WHAT YOU ARE ASKED TO DO => Where the listing below has a line with "In general, we", write out exactly that line and every line after it, stopping after the line with "In order to characterize".
____ RECORDS FOR THE TASK
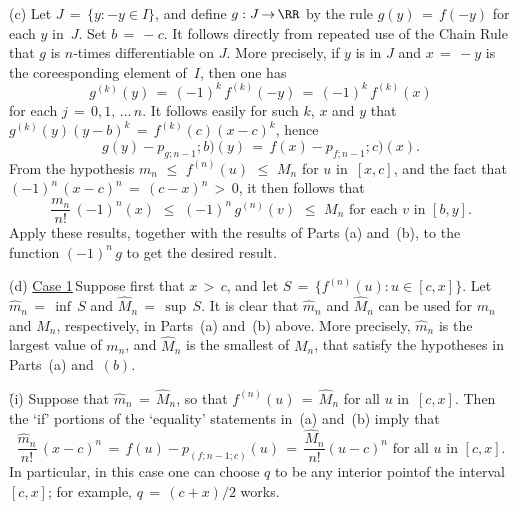         (c) Let $J \,=\, \{y: -y{\in}I\}$, and define $g:J \,{\rightarrow}\, {\RR}$ by the rule $g(y) \,=\, f(-y)$ for each $y$ in~$J$. Set $b \,=\, -c$.
    It follows directly from repeated use of the Chain Rule that $g$ is $n$-times differentiable on $J$.
    More precisely, if $y$ is in $J$ and $x \,=\, -y$ is the coreesponding element of~$I$, then one has
        \begin{displaymath}
        g^{(k)}(y) \,=\, (-1)^{k}\,f^{(k)}(-y) \,=\, (-1)^{k}\,f^{(k)}(x)        \end{displaymath}
     for each $j \,=\, 0, 1, \,{\ldots}\,n$. It follows easily for such $k$, $x$ and $y$ that $g^{(k)}(y)(y-b)^{k} \,=\, f^{(k)}(c)(x-c)^{k}$, hence
        \begin{displaymath}
        g(y) - p_{g;n-1};b)(y) \,=\, f(x) - p_{f;n-1};c)(x).
        \end{displaymath}
    From the hypothesis $m_{n}\,\,{\leq}\,\,f^{(n)}(u)\,\,{\leq}\,\,M_{n}$ for $u$ in~$[x,c]$,
    and the fact that $(-1)^{n}\,(x-c)^{n} \,=\, (c-x)^{n}\,>\,0$, it then follows that
        \begin{displaymath}
        \frac{m_{n}}{n!}\,(-1)^{n}(x)\,\,{\leq}\,\,(-1)^{n}\,g^{(n)}(v)\,\,{\leq}\,\,M_{n}
    \mbox{ for each $v$ in $[b,y]$}.
        \end{displaymath}
    Apply these results, together with the results of Parts (a) and~(b), to the function $(-1)^{n}\,g$ to get the desired result.

\V

        (d) \underline{Case 1}\,Suppose first that $x\,>\,c$, and let $S \,=\, \{f^{(n)}(u): u{\in}[c,x]\}$.
    Let $\hat{m}_{n} \,=\, {\inf}\,S$ and $\hat{M}_{n} \,=\, {\sup}\,S$. It is clear that $\hat{m}_{n}$ and $\hat{M}_{n}$ can be used for $m_{n}$ and $M_{n}$,
    respectively, in Parts~(a) and~(b) above. More precisely, $\hat{m}_{n}$ is the largest value of $m_{n}$, and $\hat{M}_{n}$ is the smallest of $M_{n}$,
    that satisfy the hypotheses in Parts~(a) and~$(b)$.

        \h (i)\,\,Suppose that $\hat{m}_{n} \,=\, \hat{M}_{n}$, so that $f^{(n)}(u) \,=\, \hat{M}_{n}$ for all $u$ in~$[c,x]$.
    Then the `if' portions of the `equality' statements in~(a) and~(b) imply that
        \begin{displaymath}
         \frac{\hat{m}_{n}}{n!}\,(x-c)^{n} \,=\, f(u)- p_{(f;n-1;c)}(u) \,=\, \frac{\hat{M}_{n}}{n!}(u-c)^{n} \mbox{ for all $u$ in $[c,x]$}.
        \end{displaymath}
    In particular, in this case one can choose $q$ to be any interior pointof the interval $[c,x]$; for example, $q \,=\, (c+x)/2$ works.

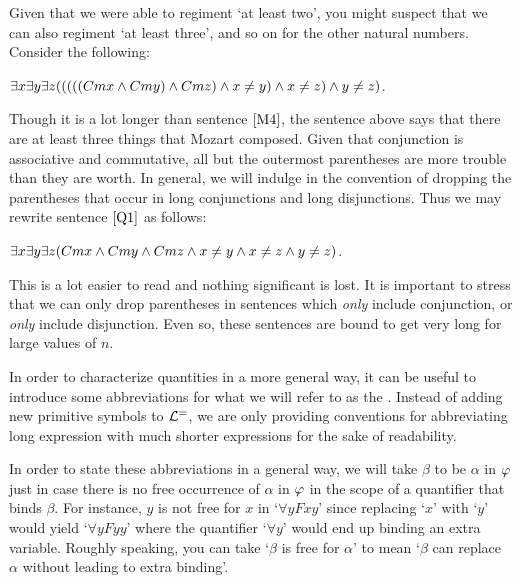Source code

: Given that we were able to regiment `at least two', you might suspect that we can also regiment `at least three', and so on for the other natural numbers.
Consider the following:

\begin{earg}
  \item[\ex{Q1}] $\exists x\exists y\exists z(((((Cmx \wedge Cmy) \wedge Cmz) \wedge x\neq y) \wedge x\neq z) \wedge y\neq z)$.
\end{earg}

Though it is a lot longer than sentence $\ref{M4}$, the sentence above says that there are at least three things that Mozart composed.
Given that conjunction is associative and commutative, all but the outermost parentheses are more trouble than they are worth.
In general, we will indulge in the convention of dropping the parentheses that occur in long conjunctions and long disjunctions.
Thus we may rewrite sentence $\ref{Q1}$ as follows:

\begin{earg}
  \item[\ex{Q2}] $\exists x\exists y\exists z(Cmx \wedge Cmy \wedge Cmz \wedge x\neq y \wedge x\neq z \wedge y\neq z)$.
\end{earg}

This is a lot easier to read and nothing significant is lost.
It is important to stress that we can only drop parentheses in sentences which \textit{only} include conjunction, or \textit{only} include disjunction.
Even so, these sentences are bound to get very long for large values of $n$.

In order to characterize quantities in a more general way, it can be useful to introduce some abbreviations for what we will refer to as the .
Instead of adding new primitive symbols to $\mathcal{L}^{=}$, we are only providing conventions for abbreviating long expression with much shorter expressions for the sake of readability.

In order to state these abbreviations in a general way, we will take $\beta$ to be  $\alpha$ in $\varphi$ just in case there is no free occurrence of $\alpha$ in $\varphi$ in the scope of a quantifier that binds $\beta$. 
For instance, $y$ is not free for $x$ in `$\forall y Fxy$' since replacing `$x$' with `$y$' would yield `$\forall yFyy$' where the quantifier `$\forall y$' would end up binding an extra variable.
Roughly speaking, you can take `$\beta$ is free for $\alpha$' to mean `$\beta$ can replace $\alpha$ without leading to extra binding'.


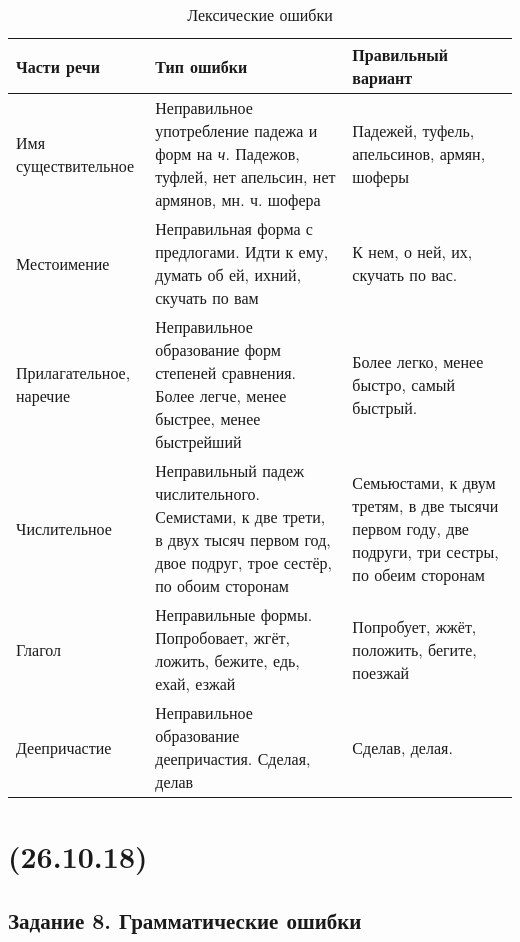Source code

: \documentclass{article}
\begin{document}
\begin{longtable}[c]{|p{3cm}|p{4cm}|p{4cm}|}
  \caption{Лексические ошибки}\\
  \hline
  \textbf{Части речи} & \textbf{Тип ошибки} & \textbf{Правильный вариант}\\
  \hline
  Имя существительное & Неправильное употребление падежа и форм на \textit{ч}. Падежов, туфлей, нет апельсин,
  нет армянов, мн. ч. шофера & Падежей, туфель, апельсинов, армян, шоферы\\
  \hline
  Местоимение & Неправильная форма с предлогами. Идти к ему, думать об ей, ихний, скучать по вам & К нем, о ней, их,
  скучать по вас.\\
  \hline
  Прилагательное, наречие & Неправильное образование форм степеней сравнения. Более легче, менее быстрее, менее
  быстрейший & Более легко, менее быстро, самый быстрый.\\
  \hline
  Числительное & Неправильный падеж числительного. Семистами, к две трети, в двух тысяч первом год, двое подруг,
  трое сестёр, по обоим сторонам & Семьюстами, к двум третям, в две тысячи первом году, две подруги, три сестры,
  по обеим сторонам\\
  \hline
  Глагол & Неправильные формы. Попробовает, жгёт, ложить, бежите, едь, ехай, езжай & Попробует, жжёт, положить, бегите,
  поезжай\\
  \hline
  Деепричастие & Неправильное образование деепричастия. Сделая, делав & Сделав, делая.\\
  \hline
\end{longtable}

\newpage
\noindent\makebox[\linewidth]{\rule{\paperwidth}{0.4pt}}
\section{(26.10.18)}
\noindent\makebox[\linewidth]{\rule{\paperwidth}{0.4pt}}

\subsection{Задание 8. Грамматические ошибки}
\end{document}
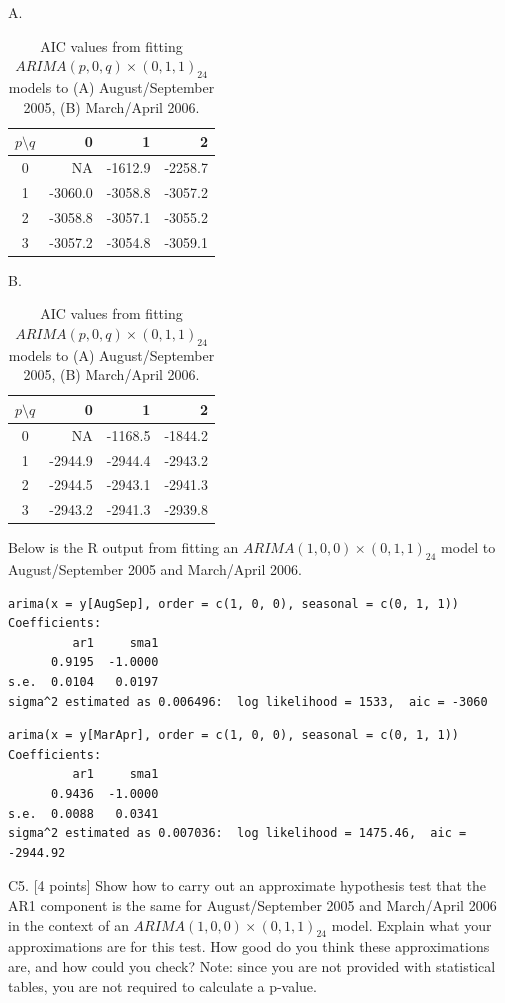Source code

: \documentclass[12pt]{article}
\def\qskip{\vspace{1.5in}}
\begin{document}
\qskip
\qskip

\begin{table}[ht]
A.\begin{tabular}{c|rrr}
$p\setminus q$ &     0 &    1 &    2 \\
\hline
 0&     NA &-1612.9 &-2258.7\\
 1&-3060.0 &-3058.8 &-3057.2\\
 2&-3058.8 &-3057.1 &-3055.2\\
3&-3057.2 &-3054.8 &-3059.1
\end{tabular}
\hspace{0.5in} 
B. \begin{tabular}{c|rrr}
 $p\setminus q$ &     0 &    1 &    2 \\
\hline
 0&     NA &-1168.5 &-1844.2\\
 1&-2944.9 &-2944.4 &-2943.2\\
 2&-2944.5 &-2943.1 &-2941.3\\
3 &-2943.2 &-2941.3 &-2939.8
\end{tabular}
\caption{AIC values from fitting $ARIMA(p,0,q){\times}(0,1,1)_{24}$ models to (A) August/September 2005, (B) March/April 2006.}\label{tab:aic}
\end{table}   

\newpage
Below is the R output from fitting an $ARIMA(1,0,0){\times}(0,1,1)_{24}$ model to August/September 2005 and March/April 2006.
\begin{verbatim}
arima(x = y[AugSep], order = c(1, 0, 0), seasonal = c(0, 1, 1))
Coefficients:
         ar1     sma1
      0.9195  -1.0000
s.e.  0.0104   0.0197
sigma^2 estimated as 0.006496:  log likelihood = 1533,  aic = -3060
\end{verbatim}
\begin{verbatim}
arima(x = y[MarApr], order = c(1, 0, 0), seasonal = c(0, 1, 1))
Coefficients:
         ar1     sma1
      0.9436  -1.0000
s.e.  0.0088   0.0341
sigma^2 estimated as 0.007036:  log likelihood = 1475.46,  aic = -2944.92
\end{verbatim}


C5. [4 points] Show how to carry out an approximate hypothesis test that the AR1 component is the same for August/September 2005 and March/April 2006 in the context of an
 $ARIMA(1,0,0){\times}(0,1,1)_{24}$ model. 
Explain what your approximations are for this test. How good do you think these approximations are, and how could you check?
Note: since you are not provided with statistical tables, you are not required to calculate a p-value.


\qskip

\qskip
\end{document}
________
WRITTEN SOLUTION =>
In general, we will indulge in the convention of dropping the parentheses that occur in long conjunctions and long disjunctions.
Thus we may rewrite sentence $\ref{Q1}$ as follows:

\begin{earg}
  \item[\ex{Q2}] $\exists x\exists y\exists z(Cmx \wedge Cmy \wedge Cmz \wedge x\neq y \wedge x\neq z \wedge y\neq z)$.
\end{earg}

This is a lot easier to read and nothing significant is lost.
It is important to stress that we can only drop parentheses in sentences which \textit{only} include conjunction, or \textit{only} include disjunction.
Even so, these sentences are bound to get very long for large values of $n$.

In order to characterize quantities in a more general way, it can be useful to introduce some abbreviations for what we will refer to as the .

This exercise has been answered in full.